Si une seule étanchéité se détériore ou que le revêtement s’écaille, le chauffage est fichu. Pire encore, il peut même tomber en panne. Nous ne voulons pas essayer de deviner combien de temps ces appareils vont tenir. Au lieu de cela, nous les soumettons à des tests d’usure dans des chambres humides. En d’autres termes, nous essayons intentionnellement de les endommager, afin qu’ils ne tombent pas en panne chez vous.
La vérité sur les classements IP65
Vous verrez souvent l’indication “IP65” sur l’emballage. Cela signifie simplement que l’appareil est étanche aux poussières et peut résister à un jet d’eau.
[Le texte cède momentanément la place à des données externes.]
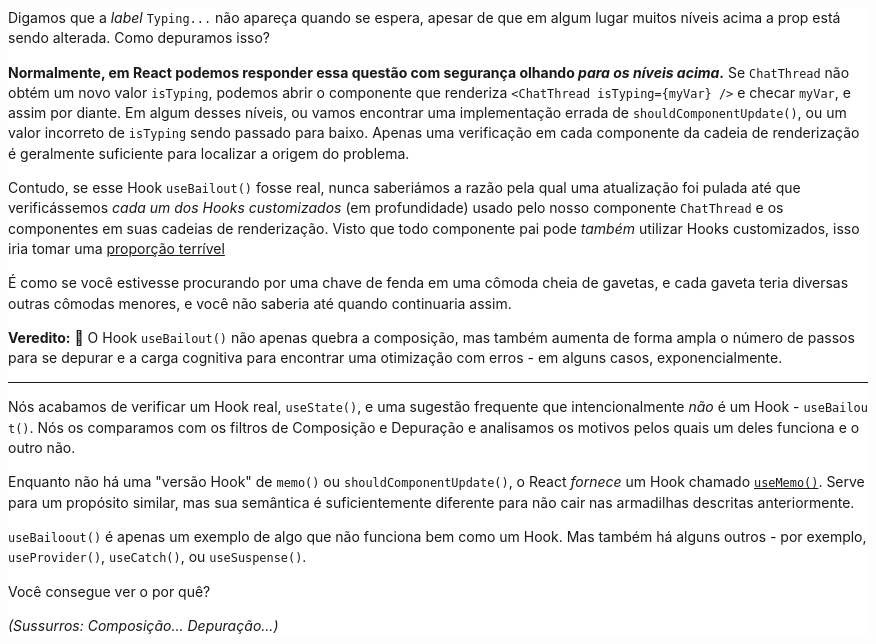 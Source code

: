 Digamos que a *label* `Typing...` não apareça quando se espera, apesar de que em algum lugar muitos níveis acima a prop está sendo alterada. Como depuramos isso?

**Normalmente, em React podemos responder essa questão com segurança olhando *para os níveis acima*.** Se `ChatThread` não obtém um novo valor `isTyping`, podemos abrir o componente que renderiza `<ChatThread isTyping={myVar} />` e checar `myVar`, e assim por diante. Em algum desses níveis, ou vamos encontrar uma implementação errada de `shouldComponentUpdate()`, ou um valor incorreto de `isTyping` sendo passado para baixo. Apenas uma verificação em cada componente da cadeia de renderização é geralmente suficiente para localizar a origem do problema.

Contudo, se esse Hook `useBailout()` fosse real, nunca saberiámos a razão pela qual uma atualização foi pulada até que verificássemos *cada um dos Hooks customizados* (em profundidade) usado pelo nosso componente `ChatThread` e os componentes em suas cadeias de renderização. Visto que todo componente pai pode *também* utilizar Hooks customizados, isso iria tomar uma [proporção terrível](/the-bug-o-notation/)

É como se você estivesse procurando por uma chave de fenda em uma cômoda cheia de gavetas, e cada gaveta teria diversas outras cômodas menores, e você não saberia até quando continuaria assim.

**Veredito:** 🔴 O Hook `useBailout()` não apenas quebra a composição, mas também aumenta de forma ampla o número de passos para se depurar e a carga cognitiva para encontrar uma otimização com erros - em alguns casos, exponencialmente.

---

Nós acabamos de verificar um Hook real, `useState()`, e uma sugestão frequente que intencionalmente *não* é um Hook - `useBailout()`. Nós os comparamos com os filtros de Composição e Depuração e analisamos os motivos pelos quais um deles funciona e o outro não.

Enquanto não há uma "versão Hook" de `memo()` ou `shouldComponentUpdate()`, o React *fornece* um Hook chamado [`useMemo()`](https://reactjs.org/docs/hooks-reference.html#usememo). Serve para um propósito similar, mas sua semântica é suficientemente diferente para não cair nas armadilhas descritas anteriormente.

`useBailoout()` é apenas um exemplo de algo que não funciona bem como um Hook. Mas também há alguns outros - por exemplo, `useProvider()`, `useCatch()`, ou `useSuspense()`.

Você consegue ver o por quê?

*(Sussurros: Composição... Depuração...)*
Mais voilà le problème : une étanchéité qui fonctionne dès le premier jour ne fonctionnera pas nécessairement au bout de 500 jours.
Le tube en quartz et la coque métallique se dilatent et se contractent à chaque fois que vous allumez ou éteignez le chauffage. Avec le temps, de minuscules fentes apparaissent. L’humidité pénètre alors à l’intérieur. Et une fois que l’eau atteint les terminaux électriques, cela provoque de la corrosion ou des étincelles dangereuses.
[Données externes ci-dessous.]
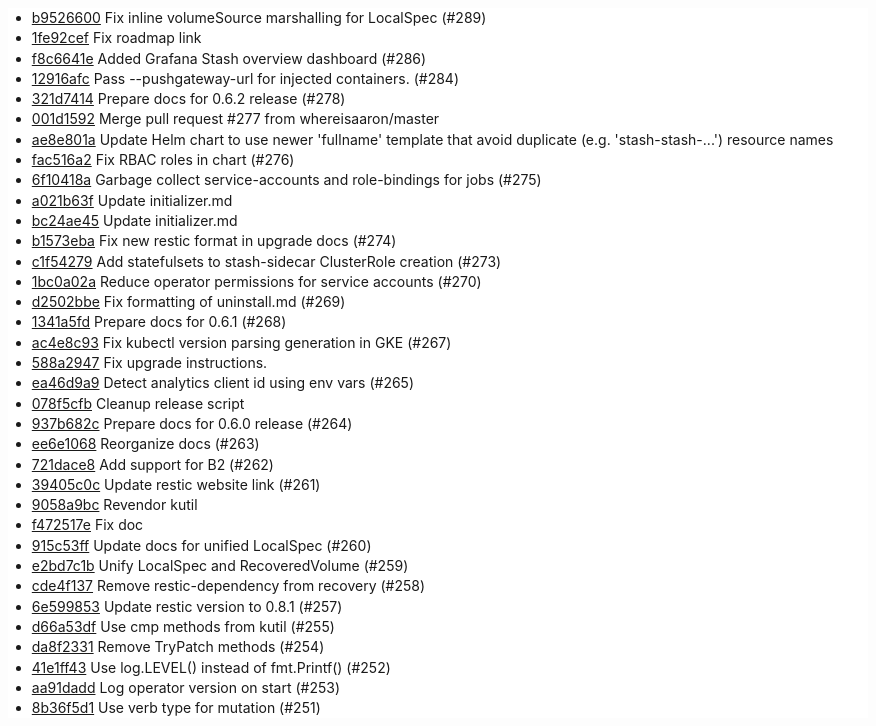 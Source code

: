 - [b9526600](https://github.com/appscode/stash-enterprise/commit/b9526600) Fix inline volumeSource marshalling for LocalSpec (#289)
- [1fe92cef](https://github.com/appscode/stash-enterprise/commit/1fe92cef) Fix roadmap link
- [f8c6641e](https://github.com/appscode/stash-enterprise/commit/f8c6641e) Added Grafana Stash overview dashboard (#286)
- [12916afc](https://github.com/appscode/stash-enterprise/commit/12916afc) Pass --pushgateway-url for injected containers. (#284)
- [321d7414](https://github.com/appscode/stash-enterprise/commit/321d7414) Prepare docs for 0.6.2 release (#278)
- [001d1592](https://github.com/appscode/stash-enterprise/commit/001d1592) Merge pull request #277 from whereisaaron/master
- [ae8e801a](https://github.com/appscode/stash-enterprise/commit/ae8e801a) Update Helm chart to use newer 'fullname' template that avoid duplicate (e.g. 'stash-stash-...') resource names
- [fac516a2](https://github.com/appscode/stash-enterprise/commit/fac516a2) Fix RBAC roles in chart (#276)
- [6f10418a](https://github.com/appscode/stash-enterprise/commit/6f10418a) Garbage collect service-accounts and role-bindings for jobs (#275)
- [a021b63f](https://github.com/appscode/stash-enterprise/commit/a021b63f) Update initializer.md
- [bc24ae45](https://github.com/appscode/stash-enterprise/commit/bc24ae45) Update initializer.md
- [b1573eba](https://github.com/appscode/stash-enterprise/commit/b1573eba) Fix new restic format in upgrade docs (#274)
- [c1f54279](https://github.com/appscode/stash-enterprise/commit/c1f54279) Add statefulsets to stash-sidecar ClusterRole creation (#273)
- [1bc0a02a](https://github.com/appscode/stash-enterprise/commit/1bc0a02a) Reduce operator permissions for service accounts (#270)
- [d2502bbe](https://github.com/appscode/stash-enterprise/commit/d2502bbe) Fix formatting of uninstall.md (#269)
- [1341a5fd](https://github.com/appscode/stash-enterprise/commit/1341a5fd) Prepare docs for 0.6.1 (#268)
- [ac4e8c93](https://github.com/appscode/stash-enterprise/commit/ac4e8c93) Fix kubectl version parsing generation in GKE (#267)
- [588a2947](https://github.com/appscode/stash-enterprise/commit/588a2947) Fix upgrade instructions.
- [ea46d9a9](https://github.com/appscode/stash-enterprise/commit/ea46d9a9) Detect analytics client id using env vars (#265)
- [078f5cfb](https://github.com/appscode/stash-enterprise/commit/078f5cfb) Cleanup release script
- [937b682c](https://github.com/appscode/stash-enterprise/commit/937b682c) Prepare docs for 0.6.0 release (#264)
- [ee6e1068](https://github.com/appscode/stash-enterprise/commit/ee6e1068) Reorganize docs (#263)
- [721dace8](https://github.com/appscode/stash-enterprise/commit/721dace8) Add support for B2 (#262)
- [39405c0c](https://github.com/appscode/stash-enterprise/commit/39405c0c) Update restic website link (#261)
- [9058a9bc](https://github.com/appscode/stash-enterprise/commit/9058a9bc) Revendor kutil
- [f472517e](https://github.com/appscode/stash-enterprise/commit/f472517e) Fix doc
- [915c53ff](https://github.com/appscode/stash-enterprise/commit/915c53ff) Update docs for unified LocalSpec (#260)
- [e2bd7c1b](https://github.com/appscode/stash-enterprise/commit/e2bd7c1b) Unify LocalSpec and RecoveredVolume (#259)
- [cde4f137](https://github.com/appscode/stash-enterprise/commit/cde4f137) Remove restic-dependency from recovery (#258)
- [6e599853](https://github.com/appscode/stash-enterprise/commit/6e599853) Update restic version to 0.8.1 (#257)
- [d66a53df](https://github.com/appscode/stash-enterprise/commit/d66a53df) Use cmp methods from kutil (#255)
- [da8f2331](https://github.com/appscode/stash-enterprise/commit/da8f2331) Remove TryPatch methods (#254)
- [41e1ff43](https://github.com/appscode/stash-enterprise/commit/41e1ff43) Use log.LEVEL() instead of fmt.Printf() (#252)
- [aa91dadd](https://github.com/appscode/stash-enterprise/commit/aa91dadd) Log operator version on start (#253)
- [8b36f5d1](https://github.com/appscode/stash-enterprise/commit/8b36f5d1) Use verb type for mutation (#251)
Pour éviter cela, nous plaçons les chauffages dans des chambres de vapeur pendant des centaines d’heures. Nous cherchons ainsi tout signe indiquant que l’isolation commence à faiblir. Nous préférons que un fusible saute dans notre laboratoire plutôt que que l’appareil tombe en panne chez vous.
Lutter contre le cycle chaleur-froid
Les lampes infrarouges deviennent incroyablement chaudes. Cette chaleur endommage les joints en caoutchouc et rend les colles en silicone fragiles. Dès que vous éteignez le chauffage et que la pièce refroidit, de la condensation se forme à l’intérieur de la coque. C’est un cycle cruel.
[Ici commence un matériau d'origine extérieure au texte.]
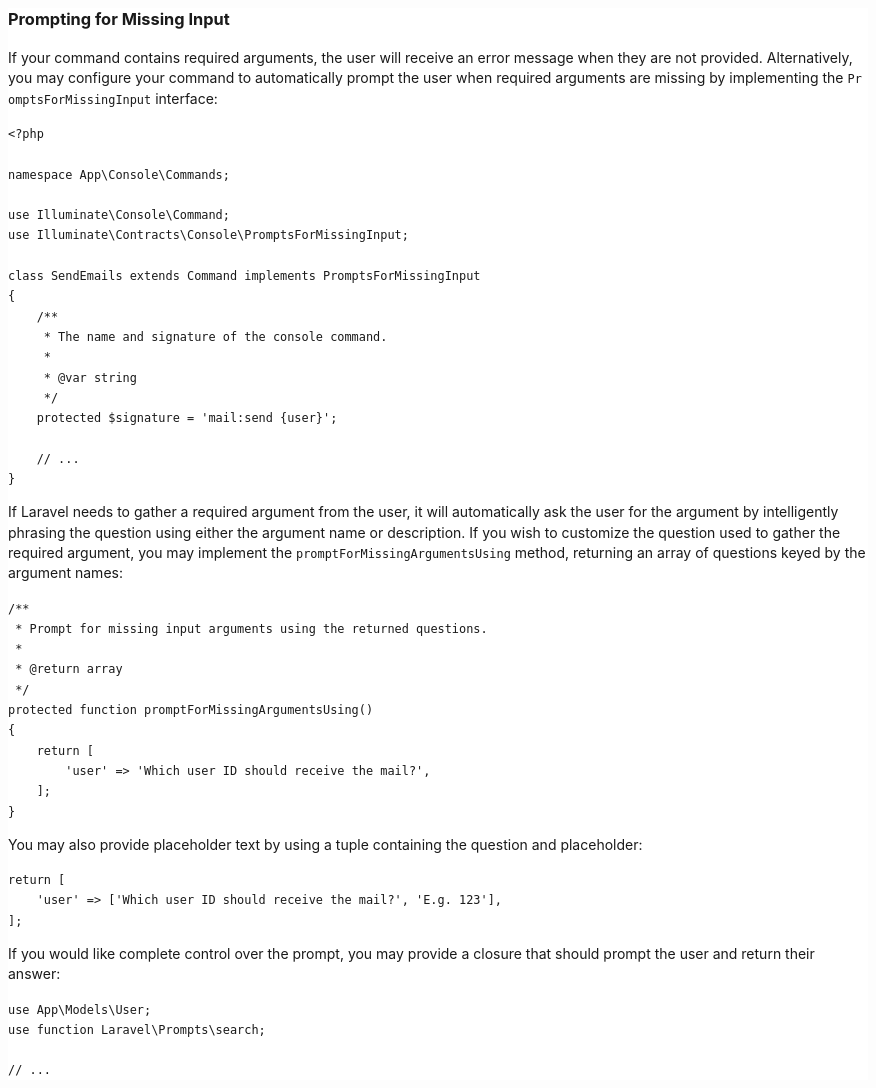 <a name="prompting-for-missing-input"></a>
### Prompting for Missing Input

If your command contains required arguments, the user will receive an error message when they are not provided. Alternatively, you may configure your command to automatically prompt the user when required arguments are missing by implementing the `PromptsForMissingInput` interface:

    <?php

    namespace App\Console\Commands;

    use Illuminate\Console\Command;
    use Illuminate\Contracts\Console\PromptsForMissingInput;

    class SendEmails extends Command implements PromptsForMissingInput
    {
        /**
         * The name and signature of the console command.
         *
         * @var string
         */
        protected $signature = 'mail:send {user}';

        // ...
    }

If Laravel needs to gather a required argument from the user, it will automatically ask the user for the argument by intelligently phrasing the question using either the argument name or description. If you wish to customize the question used to gather the required argument, you may implement the `promptForMissingArgumentsUsing` method, returning an array of questions keyed by the argument names:

    /**
     * Prompt for missing input arguments using the returned questions.
     *
     * @return array
     */
    protected function promptForMissingArgumentsUsing()
    {
        return [
            'user' => 'Which user ID should receive the mail?',
        ];
    }

You may also provide placeholder text by using a tuple containing the question and placeholder:

    return [
        'user' => ['Which user ID should receive the mail?', 'E.g. 123'],
    ];

If you would like complete control over the prompt, you may provide a closure that should prompt the user and return their answer:

    use App\Models\User;
    use function Laravel\Prompts\search;

    // ...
Alors, nous imitons ce processus : nous mettons la lampe à pleine puissance, puis nous l’exposons à une brume froide. Cela exerce une pression considérable sur les joints entre le verre et les éléments étanches. Si ces joints se rétrécissent ou se fissurent ne serait-ce que légèrement, ils cessent de fonctionner. C’est tout simple.
L’équilibre à trouver
Vous pourriez penser : “Il suffit de renforcer l’étanchéité !”
Mais il y a un problème : si nous fermons trop hermétiquement l’appareil, la chaleur reste à l’intérieur. Les composants internes commencent alors à se dégrader, et la lampe tombe en panne bien plus tôt que prévu.
C’est donc un équilibre délicat à trouver. Nous concevons des systèmes de ventilation qui permettent d’empêcher l’eau d’entrer, tout en permettant à l’air de circuler. Ainsi, le chauffage reste sec sans que ses composants ne se détériorent.